Plain-text document sources
=== Begin Enclosure ===

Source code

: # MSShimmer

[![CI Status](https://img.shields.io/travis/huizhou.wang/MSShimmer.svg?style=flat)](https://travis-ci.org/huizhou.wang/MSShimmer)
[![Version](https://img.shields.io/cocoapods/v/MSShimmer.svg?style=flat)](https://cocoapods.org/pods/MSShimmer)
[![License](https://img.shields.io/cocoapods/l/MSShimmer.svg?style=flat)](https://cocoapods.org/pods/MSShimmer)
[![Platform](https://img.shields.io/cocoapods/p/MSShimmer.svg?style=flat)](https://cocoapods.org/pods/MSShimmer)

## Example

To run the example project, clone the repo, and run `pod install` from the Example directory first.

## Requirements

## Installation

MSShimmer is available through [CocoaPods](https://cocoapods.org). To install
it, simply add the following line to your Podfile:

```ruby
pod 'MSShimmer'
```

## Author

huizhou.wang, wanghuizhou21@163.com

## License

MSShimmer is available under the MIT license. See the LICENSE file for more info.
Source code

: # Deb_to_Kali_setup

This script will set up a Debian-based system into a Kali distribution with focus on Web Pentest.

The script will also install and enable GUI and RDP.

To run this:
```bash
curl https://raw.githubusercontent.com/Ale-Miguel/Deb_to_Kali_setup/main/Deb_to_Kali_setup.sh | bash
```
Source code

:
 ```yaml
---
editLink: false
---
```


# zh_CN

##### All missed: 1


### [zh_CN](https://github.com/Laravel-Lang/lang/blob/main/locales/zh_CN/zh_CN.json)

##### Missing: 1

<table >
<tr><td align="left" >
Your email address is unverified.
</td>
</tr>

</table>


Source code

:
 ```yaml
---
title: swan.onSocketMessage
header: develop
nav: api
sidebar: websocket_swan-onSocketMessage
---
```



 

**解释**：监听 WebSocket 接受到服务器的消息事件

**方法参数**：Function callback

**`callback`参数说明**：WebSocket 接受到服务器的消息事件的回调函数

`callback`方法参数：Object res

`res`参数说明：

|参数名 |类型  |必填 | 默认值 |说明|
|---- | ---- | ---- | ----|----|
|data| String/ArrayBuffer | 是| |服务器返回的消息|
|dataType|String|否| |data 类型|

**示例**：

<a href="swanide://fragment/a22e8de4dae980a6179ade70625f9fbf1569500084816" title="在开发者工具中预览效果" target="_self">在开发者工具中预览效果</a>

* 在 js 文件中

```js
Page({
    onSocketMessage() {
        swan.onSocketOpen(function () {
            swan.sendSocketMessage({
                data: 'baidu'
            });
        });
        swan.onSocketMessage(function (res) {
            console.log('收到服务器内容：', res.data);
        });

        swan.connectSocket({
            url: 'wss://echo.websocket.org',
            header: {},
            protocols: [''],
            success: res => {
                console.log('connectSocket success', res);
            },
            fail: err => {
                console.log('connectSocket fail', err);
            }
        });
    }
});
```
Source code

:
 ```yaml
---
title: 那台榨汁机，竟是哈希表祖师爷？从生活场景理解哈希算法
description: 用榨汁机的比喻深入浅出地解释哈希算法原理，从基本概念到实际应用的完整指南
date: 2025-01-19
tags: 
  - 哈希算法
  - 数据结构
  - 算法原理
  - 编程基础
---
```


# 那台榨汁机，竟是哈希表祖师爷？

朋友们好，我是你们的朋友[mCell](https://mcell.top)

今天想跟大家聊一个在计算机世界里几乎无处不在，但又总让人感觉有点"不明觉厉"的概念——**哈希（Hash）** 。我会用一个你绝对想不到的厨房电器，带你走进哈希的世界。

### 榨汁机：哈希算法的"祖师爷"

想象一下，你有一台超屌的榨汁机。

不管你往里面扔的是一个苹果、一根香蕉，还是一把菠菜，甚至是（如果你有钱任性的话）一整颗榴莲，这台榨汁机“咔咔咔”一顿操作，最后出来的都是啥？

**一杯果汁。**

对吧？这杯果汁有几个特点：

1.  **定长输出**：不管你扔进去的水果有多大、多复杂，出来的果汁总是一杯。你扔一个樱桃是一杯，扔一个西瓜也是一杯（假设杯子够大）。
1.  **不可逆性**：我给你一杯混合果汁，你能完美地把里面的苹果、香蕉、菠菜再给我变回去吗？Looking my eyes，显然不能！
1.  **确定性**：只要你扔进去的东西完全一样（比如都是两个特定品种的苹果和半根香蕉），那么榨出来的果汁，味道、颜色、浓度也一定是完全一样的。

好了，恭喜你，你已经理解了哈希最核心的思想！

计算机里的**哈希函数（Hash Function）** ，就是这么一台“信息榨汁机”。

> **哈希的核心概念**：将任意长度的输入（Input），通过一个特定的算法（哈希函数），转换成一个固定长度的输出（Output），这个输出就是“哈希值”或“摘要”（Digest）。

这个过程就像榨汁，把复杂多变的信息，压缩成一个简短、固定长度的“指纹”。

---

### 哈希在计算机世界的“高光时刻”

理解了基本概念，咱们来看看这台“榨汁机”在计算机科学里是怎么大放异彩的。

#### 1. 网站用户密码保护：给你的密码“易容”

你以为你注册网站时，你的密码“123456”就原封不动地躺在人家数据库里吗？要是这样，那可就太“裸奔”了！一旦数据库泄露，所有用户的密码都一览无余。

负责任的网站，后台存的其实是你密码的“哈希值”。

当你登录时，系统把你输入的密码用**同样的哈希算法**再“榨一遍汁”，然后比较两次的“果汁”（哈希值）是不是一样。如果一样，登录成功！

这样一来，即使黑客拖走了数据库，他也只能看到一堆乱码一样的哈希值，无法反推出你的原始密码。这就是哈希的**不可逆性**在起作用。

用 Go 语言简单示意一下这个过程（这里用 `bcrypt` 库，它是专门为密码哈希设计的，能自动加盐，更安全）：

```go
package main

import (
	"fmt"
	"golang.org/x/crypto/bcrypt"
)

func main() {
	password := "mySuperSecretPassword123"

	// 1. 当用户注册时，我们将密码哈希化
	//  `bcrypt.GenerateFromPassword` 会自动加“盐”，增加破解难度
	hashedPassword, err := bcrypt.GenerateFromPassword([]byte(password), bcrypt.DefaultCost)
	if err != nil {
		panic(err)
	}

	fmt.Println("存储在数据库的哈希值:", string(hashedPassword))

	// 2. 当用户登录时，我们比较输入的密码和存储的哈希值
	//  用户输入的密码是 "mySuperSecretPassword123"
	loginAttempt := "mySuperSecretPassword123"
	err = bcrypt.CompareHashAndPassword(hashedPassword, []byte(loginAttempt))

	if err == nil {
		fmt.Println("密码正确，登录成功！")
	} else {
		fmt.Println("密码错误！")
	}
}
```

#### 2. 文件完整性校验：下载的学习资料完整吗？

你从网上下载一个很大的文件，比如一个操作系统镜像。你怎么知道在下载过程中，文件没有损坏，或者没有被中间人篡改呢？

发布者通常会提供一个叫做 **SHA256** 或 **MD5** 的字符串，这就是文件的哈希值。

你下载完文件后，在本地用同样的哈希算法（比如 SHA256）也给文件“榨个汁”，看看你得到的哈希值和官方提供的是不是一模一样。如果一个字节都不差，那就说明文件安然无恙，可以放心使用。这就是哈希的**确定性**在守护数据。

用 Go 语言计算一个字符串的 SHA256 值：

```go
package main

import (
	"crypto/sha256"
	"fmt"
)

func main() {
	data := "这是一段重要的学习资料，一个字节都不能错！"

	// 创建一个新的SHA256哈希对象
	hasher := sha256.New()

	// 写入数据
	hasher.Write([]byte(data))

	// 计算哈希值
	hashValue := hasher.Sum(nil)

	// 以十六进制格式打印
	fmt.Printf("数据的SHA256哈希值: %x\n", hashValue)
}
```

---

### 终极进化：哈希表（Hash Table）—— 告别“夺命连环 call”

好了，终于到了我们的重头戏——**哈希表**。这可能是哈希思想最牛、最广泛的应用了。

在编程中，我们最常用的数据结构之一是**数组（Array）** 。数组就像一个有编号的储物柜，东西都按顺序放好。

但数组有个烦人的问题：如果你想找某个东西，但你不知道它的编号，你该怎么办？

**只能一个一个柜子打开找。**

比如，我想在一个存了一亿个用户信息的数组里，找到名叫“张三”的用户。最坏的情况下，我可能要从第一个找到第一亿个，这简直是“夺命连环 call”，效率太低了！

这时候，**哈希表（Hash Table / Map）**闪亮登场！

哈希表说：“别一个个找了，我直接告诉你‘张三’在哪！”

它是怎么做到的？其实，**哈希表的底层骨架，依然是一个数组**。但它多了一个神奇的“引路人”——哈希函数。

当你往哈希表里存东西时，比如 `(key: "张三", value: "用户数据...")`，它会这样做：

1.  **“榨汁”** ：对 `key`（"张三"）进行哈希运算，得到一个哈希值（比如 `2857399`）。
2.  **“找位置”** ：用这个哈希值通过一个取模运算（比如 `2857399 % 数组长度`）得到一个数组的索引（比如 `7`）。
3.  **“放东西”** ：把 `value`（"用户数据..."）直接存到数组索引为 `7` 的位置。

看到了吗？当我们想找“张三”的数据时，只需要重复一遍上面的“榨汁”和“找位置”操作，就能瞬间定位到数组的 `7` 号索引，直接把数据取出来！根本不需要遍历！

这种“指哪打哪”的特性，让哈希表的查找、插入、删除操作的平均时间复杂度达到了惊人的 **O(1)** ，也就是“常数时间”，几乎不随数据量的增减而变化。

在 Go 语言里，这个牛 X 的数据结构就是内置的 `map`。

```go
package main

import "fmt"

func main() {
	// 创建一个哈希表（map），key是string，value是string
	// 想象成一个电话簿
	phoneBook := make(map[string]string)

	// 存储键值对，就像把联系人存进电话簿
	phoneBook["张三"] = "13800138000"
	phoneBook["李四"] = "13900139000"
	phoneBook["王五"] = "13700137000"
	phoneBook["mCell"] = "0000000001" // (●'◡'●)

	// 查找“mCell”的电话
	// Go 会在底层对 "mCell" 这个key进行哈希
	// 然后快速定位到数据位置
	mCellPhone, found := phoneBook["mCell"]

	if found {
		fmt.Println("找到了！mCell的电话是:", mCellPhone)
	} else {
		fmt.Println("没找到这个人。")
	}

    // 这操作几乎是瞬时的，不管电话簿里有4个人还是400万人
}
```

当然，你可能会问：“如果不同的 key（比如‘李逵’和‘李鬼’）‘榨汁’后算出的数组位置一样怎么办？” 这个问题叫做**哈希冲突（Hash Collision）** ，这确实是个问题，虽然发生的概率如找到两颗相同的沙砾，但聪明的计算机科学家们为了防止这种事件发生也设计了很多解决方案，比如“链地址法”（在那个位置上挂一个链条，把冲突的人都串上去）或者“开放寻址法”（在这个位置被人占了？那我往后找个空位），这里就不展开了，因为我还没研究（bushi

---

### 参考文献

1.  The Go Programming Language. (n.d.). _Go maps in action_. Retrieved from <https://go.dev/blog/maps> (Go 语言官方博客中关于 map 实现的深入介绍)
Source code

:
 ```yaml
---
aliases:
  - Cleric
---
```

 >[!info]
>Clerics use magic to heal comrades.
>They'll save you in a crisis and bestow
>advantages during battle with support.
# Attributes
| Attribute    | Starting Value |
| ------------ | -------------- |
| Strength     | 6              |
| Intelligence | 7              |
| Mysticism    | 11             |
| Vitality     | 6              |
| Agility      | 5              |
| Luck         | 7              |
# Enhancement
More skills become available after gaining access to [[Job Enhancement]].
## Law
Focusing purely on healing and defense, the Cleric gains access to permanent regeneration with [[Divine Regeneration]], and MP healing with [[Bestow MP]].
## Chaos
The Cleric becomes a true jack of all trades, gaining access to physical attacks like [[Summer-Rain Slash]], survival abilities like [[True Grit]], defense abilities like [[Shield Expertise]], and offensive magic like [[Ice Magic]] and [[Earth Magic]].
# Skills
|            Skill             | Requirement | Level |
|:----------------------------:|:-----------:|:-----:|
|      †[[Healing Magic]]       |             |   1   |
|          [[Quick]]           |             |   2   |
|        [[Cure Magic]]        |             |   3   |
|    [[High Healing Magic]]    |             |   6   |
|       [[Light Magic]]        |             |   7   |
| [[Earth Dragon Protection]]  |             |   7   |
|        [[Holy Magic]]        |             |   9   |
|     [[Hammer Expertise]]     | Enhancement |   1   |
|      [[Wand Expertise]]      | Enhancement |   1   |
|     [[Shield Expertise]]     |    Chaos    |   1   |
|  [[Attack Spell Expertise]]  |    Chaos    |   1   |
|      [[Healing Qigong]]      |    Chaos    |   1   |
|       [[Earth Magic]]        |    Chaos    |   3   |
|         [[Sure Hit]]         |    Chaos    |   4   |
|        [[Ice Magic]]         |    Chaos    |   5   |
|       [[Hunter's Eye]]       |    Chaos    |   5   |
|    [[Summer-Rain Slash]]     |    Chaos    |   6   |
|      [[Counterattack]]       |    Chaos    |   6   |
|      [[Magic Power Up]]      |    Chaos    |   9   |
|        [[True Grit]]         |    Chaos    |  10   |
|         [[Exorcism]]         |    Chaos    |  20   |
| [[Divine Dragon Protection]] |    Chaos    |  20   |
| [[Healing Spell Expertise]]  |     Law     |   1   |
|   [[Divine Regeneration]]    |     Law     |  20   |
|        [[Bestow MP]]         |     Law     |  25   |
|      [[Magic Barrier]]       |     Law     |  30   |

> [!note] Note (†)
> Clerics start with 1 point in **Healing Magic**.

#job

=== End Enclosure ===

What you need to do
Your task is to find each line in the entries that contains the string "Expertise" and copy it.

Answer
The Cleric becomes a true jack of all trades, gaining access to physical attacks like [[Summer-Rain Slash]], survival abilities like [[True Grit]], defense abilities like [[Shield Expertise]], and offensive magic like [[Ice Magic]] and [[Earth Magic]].
|     [[Hammer Expertise]]     | Enhancement |   1   |
|      [[Wand Expertise]]      | Enhancement |   1   |
|     [[Shield Expertise]]     |    Chaos    |   1   |
|  [[Attack Spell Expertise]]  |    Chaos    |   1   |
| [[Healing Spell Expertise]]  |     Law     |   1   |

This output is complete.